Nigeria’s 2021 Budget
In my personal finance classes, one of the very first things I teach is budgeting. Budgeting makes you create a plan for your spendings. I have often said that past a certain income level, it is not what you earn that matters but what you are able to keep. It is an essential part of a disciplined life. Patrick Rush, a Forbes’ recognized financial advisor to several wealthy people said that one of the most important things wealthy people do is create financial plans for themselves. Fortunately, for countries, it is a constitutional requirement for the leader of the state to present a plan of how public funds will be generated and spent.
Therefore, on October 7, President Buhari presented the 2022 budget to the National Assembly; a record 16.39 trillion in naira terms. Nigeria’s budget continues to increase in naira terms. From N700 billion in 2000 when we returned to democracy, the budget has grown 20 times to the proposed figure for 2022. In the last five years alone, the national budget grew three times from N4.5 trillion in 2015 to ₦14 trillion in 2020.
If you have heard that the president presented the appropriation bill and you are confused, what it means is that a law was proposed by the executive arm of the government to authorize them to spend government funds. Without the legislative arm agreeing to pass that law, the executive cannot touch the funds. It should not be taken for granted that the budget is ready to be passed at this time. It is to be commended that we may be seeing the budget ready to be implemented as the new year kicks off. In fact, this is the third consecutive year that a full year — January to December — budget implementation will be possible. It used to be quite comical. For instance, in 2017, the National Assembly did not pass a budget meant for that year until October of that year — 5 months after the year had begun.
This happens for several reasons including bad blood between the executive and the legislative. Several times the National assembly had asked the executive to increase their budget and the executive refused. Most times, the National assembly, which is already one of the most remunerated in the world, gets its way. Already, a member of the House has said that the amount allocated in the 2022 appropriation bill is inadequate. He called for an increase in the allocation to the National Assembly “for it to fulfill its mandate”. This is despite the House’s refusal to give details of its annual budgetary allocations like other ministries of the government, and the inclusion of an extra N6 billion to the initial N125 billion allocated. There are insinuations that the notorious National Assembly will up the figures again before passing the budget.
Key Issues in the Budget
The shenanigans of the National Assembly in passing the budget is not the most serious part of the budget. The more important issue is that the ₦16.39 trillion is an unrealistic budget. When you decide to make a budget, you consider how much you are expecting as revenue to decide what your expenditure would be. Not Nigeria. Nigeria consistently projects unrealistic revenue.
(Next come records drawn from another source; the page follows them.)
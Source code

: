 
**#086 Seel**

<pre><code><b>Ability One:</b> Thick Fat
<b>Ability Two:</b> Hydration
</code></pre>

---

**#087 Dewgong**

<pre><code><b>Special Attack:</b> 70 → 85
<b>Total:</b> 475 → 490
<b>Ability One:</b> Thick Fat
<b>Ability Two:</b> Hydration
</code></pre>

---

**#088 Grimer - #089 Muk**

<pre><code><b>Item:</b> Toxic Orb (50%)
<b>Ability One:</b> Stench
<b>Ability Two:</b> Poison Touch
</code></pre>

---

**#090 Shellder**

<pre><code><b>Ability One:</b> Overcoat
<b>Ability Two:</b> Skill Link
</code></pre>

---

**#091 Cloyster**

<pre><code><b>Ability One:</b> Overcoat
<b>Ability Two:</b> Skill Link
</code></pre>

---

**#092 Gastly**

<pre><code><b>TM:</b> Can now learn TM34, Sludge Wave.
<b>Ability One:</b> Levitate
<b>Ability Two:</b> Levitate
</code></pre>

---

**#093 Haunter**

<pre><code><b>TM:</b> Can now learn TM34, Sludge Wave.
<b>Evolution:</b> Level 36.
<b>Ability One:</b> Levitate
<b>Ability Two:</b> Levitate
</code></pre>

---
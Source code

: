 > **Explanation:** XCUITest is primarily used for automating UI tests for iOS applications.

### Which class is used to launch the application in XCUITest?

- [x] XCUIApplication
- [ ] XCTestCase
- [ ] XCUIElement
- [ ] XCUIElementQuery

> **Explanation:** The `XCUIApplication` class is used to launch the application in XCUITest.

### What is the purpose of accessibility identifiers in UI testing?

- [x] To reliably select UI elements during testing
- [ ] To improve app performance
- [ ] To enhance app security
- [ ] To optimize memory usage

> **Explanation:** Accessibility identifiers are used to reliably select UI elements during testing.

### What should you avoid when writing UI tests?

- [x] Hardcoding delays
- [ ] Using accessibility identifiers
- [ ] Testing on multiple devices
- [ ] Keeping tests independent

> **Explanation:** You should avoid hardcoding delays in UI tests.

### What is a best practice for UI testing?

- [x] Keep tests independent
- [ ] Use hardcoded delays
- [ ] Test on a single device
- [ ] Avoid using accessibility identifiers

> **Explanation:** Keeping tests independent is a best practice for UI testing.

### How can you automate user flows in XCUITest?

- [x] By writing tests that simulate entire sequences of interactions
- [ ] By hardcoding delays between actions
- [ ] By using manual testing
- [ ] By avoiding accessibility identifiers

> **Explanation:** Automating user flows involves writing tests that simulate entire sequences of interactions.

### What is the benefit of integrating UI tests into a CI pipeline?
In 2020, Nigeria projected to generate N5.3 trillion but could only generate N3.93 trillion. (8) Since 2016, the Buhari administration has been able to generate only 55% of its projected revenue. In 2022, it is projecting to generating $10.13 trillion. Where will the funds come from? I will talk about this in a bit.
It should be noted the reasons why the projection is considered misguided. A look at the line item from Grants and Aid shows that the government expects to receive N63.38bn in 2022. This is despite the fact that according to Businessday, this source has produced nothing since 2018 per the budget implementation reports available on the website of the finance ministry. (9) The oil and non-oil projected revenue are also off the mark considering where we are. For instance, as of July 2021, total non-oil revenue has only met a pro-rated target of 73%. (10) For the oil revenue, Nigeria says we will produce 1.8 million barrels per day next year. This year, we have only been able to produce 1.2 million barrels despite OPEC increasing the quota to 1.6 million. (11) Only a target of 56% of the revenue from oil has been achieved so far.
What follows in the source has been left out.